Work request ▸ Please return all lines from the records below that include the string "center".

Supplied records ▸

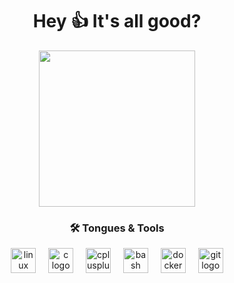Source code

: <h1 align="center">Hey 👍 It's all good?</h1>
<div align="center">
  <img height="250" src="https://media3.giphy.com/media/v1.Y2lkPTc5MGI3NjExd3BydDg2bm55dHVhc3l6MnEwemJxNjE3ZTZ5bWFpbG0xNnZqanp6bSZlcD12MV9pbnRlcm5hbF9naWZfYnlfaWQmY3Q9Zw/m2Q7FEc0bEr4I/giphy.gif"  />
</div>


<h3 align="center">🛠 Tongues & Tools</h3>

<div align="center">
  <img src="https://cdn.jsdelivr.net/gh/devicons/devicon/icons/linux/linux-original.svg" height="40" alt="linux logo"  />
  <img width="12" />
  <img src="https://cdn.jsdelivr.net/gh/devicons/devicon/icons/c/c-original.svg" height="40" alt="c logo"  />
  <img width="12" />
  <img src="https://cdn.jsdelivr.net/gh/devicons/devicon/icons/cplusplus/cplusplus-original.svg" height="40" alt="cplusplus logo"  />
  <img width="12" />
  <img src="https://cdn.jsdelivr.net/gh/devicons/devicon/icons/bash/bash-original.svg" height="40" alt="bash logo"  />
  <img width="12" />
  <img src="https://cdn.jsdelivr.net/gh/devicons/devicon/icons/docker/docker-plain-wordmark.svg" height="40" alt="docker logo"  />
  <img width="12" />
  <img src="https://cdn.jsdelivr.net/gh/devicons/devicon/icons/git/git-original.svg" height="40" alt="git logo"  />
</div>

###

Written answer ▸
: <h1 align="center">Hey 👍 It's all good?</h1>
<div align="center">
<h3 align="center">🛠 Tongues & Tools</h3>
<div align="center">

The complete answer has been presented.